### Directions
Using the entries below, return word for word the lines from the one containing "GCD of 30 and 45 is 15" up to and including the last.
Start of Material provided
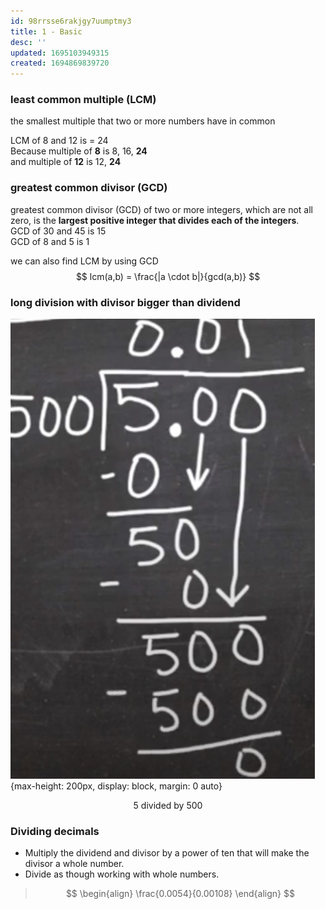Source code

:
 ```yaml
---
id: 98rrsse6rakjgy7uumptmy3
title: 1 - Basic
desc: ''
updated: 1695103949315
created: 1694869839720
---
```



### least common multiple (LCM)
the smallest multiple that two or more numbers have in common

LCM of 8 and 12 is = 24  
Because multiple of **8** is 8, 16, **24**  
and multiple of **12** is 12, **24**

### greatest common divisor (GCD)
greatest common divisor (GCD) of two or more integers, which are not all zero, is the **largest positive integer that divides each of the integers**.  
GCD of 30 and 45 is 15  
GCD of 8 and 5 is 1  

we can also find LCM by using GCD
$$
lcm(a,b) = \frac{|a \cdot b|}{gcd(a,b)}
$$

### long division with divisor bigger than dividend
![](assets/log-division-larger-divisor.jpg){max-height: 200px, display: block, margin: 0 auto}
<p style="text-align: center;">5 divided by 500</p>

### Dividing decimals
* Multiply the dividend and divisor by a power of ten that will make the divisor a whole number.
* Divide as though working with whole numbers.
>$$
\begin{align}
\frac{0.0054}{0.00108}
\end{align}
$$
End of Material provided
### Solution for this task
GCD of 30 and 45 is 15  
GCD of 8 and 5 is 1  

we can also find LCM by using GCD
$$
lcm(a,b) = \frac{|a \cdot b|}{gcd(a,b)}
$$

### long division with divisor bigger than dividend
![](assets/log-division-larger-divisor.jpg){max-height: 200px, display: block, margin: 0 auto}
<p style="text-align: center;">5 divided by 500</p>

### Dividing decimals
* Multiply the dividend and divisor by a power of ten that will make the divisor a whole number.
* Divide as though working with whole numbers.
>$$
\begin{align}
\frac{0.0054}{0.00108}
\end{align}
$$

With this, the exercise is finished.